Vending machines are simple. You put your currency in, punch in the code for what you want, and out it comes.

But when you don’t get what you want what do you do? You complain. When that doesn’t work: you shake the vending machine (risking personal injury). That’s it.

Our relationship with government is much too similar. Once you have paid your taxes, voted, complained and protested, you’ve run out of ways to interact with your government.

It can be different. It needs to be different.  Government should not be a vending machine but rather a platform for good.

3 open government principles

Open government is founded on the principles of greater transparency, participation, and collaboration.

The best strategy is for governments to work with society to develop solutions and redesign systems.

Melanson and Gallant

The New Brunswick government has an opportunity to embrace open data, according to Nick Scott, (CBC)

If you had the power to design New Brunswick’s healthcare system, education system, elder care system, or food system, what would it look like?

What could government do to facilitate that change? Non-governmental organizations? Post-secondary institutions? The private sector? The GovMaker conference on Nov. 24 is seeking to transform citizens’ relationship with government in New Brunswick.

There is a growing movement to open government; to advance citizen engagement and create a more participatory democracy, while making data open to drive evidence-based decision making and public service enhancements.

This innovation is being driven at all levels, from the international Open Government Partnership and the federal Open Government Action Plan 2.0 to the municipal and community levels.

Right now in New Brunswick, we have the opportunity to do things differently and be a world leader.

The beginning of a new provincial government term presents a prime opportunity to do just that, especially when these changes align with its platform.

Our government can update infrastructure to support opening data, and make the necessary policy changes to protect citizen privacy while maximizing the value of data.

Data as a natural resource

Data is the natural resource of the knowledge economy.

If New Brunswick is going to thrive in the information age, it needs to get proactive about open data.

The new government can be more participatory, collaborative and pursue policy innovations by developing methods and systems to facilitate cooperation across sectors.

‘Essentially, open data can help improve services and make your life better.’– Nick Scott

An example of an innovative method is a policy/social innovation lab.
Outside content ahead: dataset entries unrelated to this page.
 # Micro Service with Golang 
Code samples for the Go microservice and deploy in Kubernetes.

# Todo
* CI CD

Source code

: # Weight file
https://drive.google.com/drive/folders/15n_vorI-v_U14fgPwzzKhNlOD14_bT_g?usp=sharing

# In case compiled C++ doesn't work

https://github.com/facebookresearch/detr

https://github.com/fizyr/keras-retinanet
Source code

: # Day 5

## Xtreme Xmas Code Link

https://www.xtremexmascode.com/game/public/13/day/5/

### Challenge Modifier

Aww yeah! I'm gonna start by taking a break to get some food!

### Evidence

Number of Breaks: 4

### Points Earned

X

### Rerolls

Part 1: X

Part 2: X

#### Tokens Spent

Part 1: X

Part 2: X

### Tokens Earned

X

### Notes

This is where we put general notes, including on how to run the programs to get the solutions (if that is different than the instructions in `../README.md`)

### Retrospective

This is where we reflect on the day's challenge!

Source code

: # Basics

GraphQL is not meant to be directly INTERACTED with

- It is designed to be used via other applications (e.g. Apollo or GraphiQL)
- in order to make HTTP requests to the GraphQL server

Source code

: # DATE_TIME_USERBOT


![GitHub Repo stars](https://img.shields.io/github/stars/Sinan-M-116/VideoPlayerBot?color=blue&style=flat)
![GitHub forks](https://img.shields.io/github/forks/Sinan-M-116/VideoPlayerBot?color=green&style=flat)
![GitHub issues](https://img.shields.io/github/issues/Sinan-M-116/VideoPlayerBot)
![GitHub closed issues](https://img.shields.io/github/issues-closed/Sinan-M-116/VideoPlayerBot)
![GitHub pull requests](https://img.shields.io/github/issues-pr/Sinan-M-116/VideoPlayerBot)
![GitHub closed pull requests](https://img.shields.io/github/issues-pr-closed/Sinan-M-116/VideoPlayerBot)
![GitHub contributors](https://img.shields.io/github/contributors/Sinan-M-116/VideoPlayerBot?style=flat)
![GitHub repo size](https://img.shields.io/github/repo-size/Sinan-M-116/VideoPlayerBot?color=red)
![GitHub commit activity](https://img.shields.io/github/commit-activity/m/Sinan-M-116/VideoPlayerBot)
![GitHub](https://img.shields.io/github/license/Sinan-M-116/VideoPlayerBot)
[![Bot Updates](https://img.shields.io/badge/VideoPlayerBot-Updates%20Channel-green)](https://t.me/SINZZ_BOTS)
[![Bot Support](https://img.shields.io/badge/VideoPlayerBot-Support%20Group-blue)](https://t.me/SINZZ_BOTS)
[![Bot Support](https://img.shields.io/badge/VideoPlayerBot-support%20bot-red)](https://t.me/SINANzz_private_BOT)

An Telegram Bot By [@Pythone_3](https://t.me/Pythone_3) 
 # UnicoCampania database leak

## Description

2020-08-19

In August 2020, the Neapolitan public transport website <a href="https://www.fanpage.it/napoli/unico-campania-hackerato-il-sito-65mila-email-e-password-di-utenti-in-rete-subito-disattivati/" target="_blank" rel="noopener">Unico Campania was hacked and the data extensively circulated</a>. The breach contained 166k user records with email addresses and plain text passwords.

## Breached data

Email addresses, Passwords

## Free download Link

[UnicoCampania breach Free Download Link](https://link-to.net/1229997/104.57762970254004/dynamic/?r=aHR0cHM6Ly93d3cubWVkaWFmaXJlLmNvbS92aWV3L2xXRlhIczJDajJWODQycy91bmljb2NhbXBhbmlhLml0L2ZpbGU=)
These labs work to foster greater collaboration by bringing together governments, foundations, corporations, non-governmental organizations, academia and the greater community to help unravel complex problems from the citizen’s perspective.

The new government can be more transparent and empower citizens by making data available. GovLab defines open data as, “a publicly available data that can be universally and readily accessed, used, and redistributed free of charge. Open data is released in ways that protects private, personal, or proprietary information. It is structured for usability and computability.”
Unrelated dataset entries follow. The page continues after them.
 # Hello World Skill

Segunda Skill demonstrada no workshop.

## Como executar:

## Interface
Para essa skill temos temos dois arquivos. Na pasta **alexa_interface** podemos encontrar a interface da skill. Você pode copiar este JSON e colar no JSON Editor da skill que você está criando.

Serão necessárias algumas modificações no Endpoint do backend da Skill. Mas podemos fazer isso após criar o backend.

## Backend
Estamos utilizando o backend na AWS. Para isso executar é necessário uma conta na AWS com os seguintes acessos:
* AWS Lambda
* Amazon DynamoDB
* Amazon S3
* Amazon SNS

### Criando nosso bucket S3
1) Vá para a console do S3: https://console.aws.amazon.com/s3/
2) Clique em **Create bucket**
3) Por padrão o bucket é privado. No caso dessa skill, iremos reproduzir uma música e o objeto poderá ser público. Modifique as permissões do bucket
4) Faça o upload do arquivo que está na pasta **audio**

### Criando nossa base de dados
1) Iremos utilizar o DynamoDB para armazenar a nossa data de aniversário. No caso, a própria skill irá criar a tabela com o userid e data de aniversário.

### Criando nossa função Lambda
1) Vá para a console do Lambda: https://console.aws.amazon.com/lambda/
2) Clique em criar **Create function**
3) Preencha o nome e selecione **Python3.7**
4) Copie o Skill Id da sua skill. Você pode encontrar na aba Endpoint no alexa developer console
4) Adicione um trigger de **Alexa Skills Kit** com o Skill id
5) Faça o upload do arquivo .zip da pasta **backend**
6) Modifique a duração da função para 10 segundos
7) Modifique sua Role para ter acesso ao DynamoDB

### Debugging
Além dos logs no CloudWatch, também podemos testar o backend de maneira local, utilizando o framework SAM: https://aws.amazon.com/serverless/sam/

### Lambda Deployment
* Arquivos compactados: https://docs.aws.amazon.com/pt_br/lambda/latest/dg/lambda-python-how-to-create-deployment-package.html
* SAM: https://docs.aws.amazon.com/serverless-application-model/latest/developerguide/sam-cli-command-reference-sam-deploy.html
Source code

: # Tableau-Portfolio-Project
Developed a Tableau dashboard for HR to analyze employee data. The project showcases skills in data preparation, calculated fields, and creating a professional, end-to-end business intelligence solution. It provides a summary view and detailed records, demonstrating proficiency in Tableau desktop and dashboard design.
You can do innovative things with open data.

A few tangible examples of open data you are already using include: weather data, public transit information and global position system (GPS) data.

Some data that is open in many other jurisdictions include energy and water consumption data, restaurant inspection data and for an individual’s personal use; personal health data.
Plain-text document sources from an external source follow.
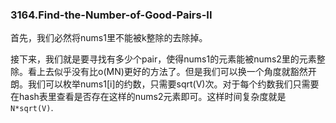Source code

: ### 3164.Find-the-Number-of-Good-Pairs-II

首先，我们必然将nums1里不能被k整除的去除掉。

接下来，我们就是要寻找有多少个pair，使得nums1的元素能被nums2里的元素整除。看上去似乎没有比o(MN)更好的方法了。但是我们可以换一个角度就豁然开朗。我们可以枚举nums1[i]的约数，只需要sqrt(V)次。对于每个约数我们只需要在hash表里查看是否存在这样的nums2元素即可。这样时间复杂度就是`N*sqrt(V)`.
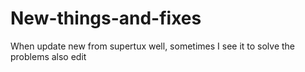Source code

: # New-things-and-fixes
When update new from supertux well, sometimes I see it to solve the problems also edit
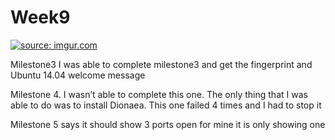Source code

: # Week9
<a href="https://imgur.com/S1Lp8O1"><img src="https://i.imgur.com/S1Lp8O1.gif" title="source: imgur.com" /></a>

Milestone3 
I was able to complete milestone3 and get the fingerprint and Ubuntu 14.04 welcome message
 
Milestone 4. I wasn’t able to complete this one. The only thing that I was able to do was to install Dionaea.
This one failed 4 times and I had to stop it 

 



Milestone 5 says it should show 3 ports open for mine it is only showing one
 

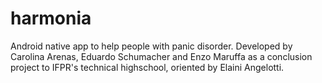 # harmonia

Android native app to help people with panic disorder. Developed by Carolina Arenas, Eduardo Schumacher and Enzo Maruffa as a conclusion project to IFPR's technical highschool, oriented by Elaini Angelotti.

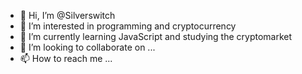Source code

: - 👋 Hi, I’m @Silverswitch
- 👀 I’m interested in programming and cryptocurrency
- 🌱 I’m currently learning JavaScript and studying the cryptomarket
- 💞️ I’m looking to collaborate on ...
- 📫 How to reach me ...

<!---
Silverswitch/Silverswitch is a ✨ special ✨ repository because its `README.md` (this file) appears on your GitHub profile.
You can click the Preview link to take a look at your changes.
--->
Estonia has completely put data ownership in the hands of its citizens.

Furthermore, the ease of open data allows academic researchers to generate knowledge, citizens to derive social value, governments to become more effective, and businesses to produce economic value.

Essentially, open data can help improve services and make your life better.

We have heard the doom and gloom news reports about New Brunswick. Now imagine New Brunswick as the No. 1 innovator and implementer of open government and open data.

Open data

The New Brunswick Social Policy Research Network is hosting the GovMaker Conference on Nov. 24 and 25 in Fredericton, focused on the importance of open data and the citizen’s role as a GovMaker.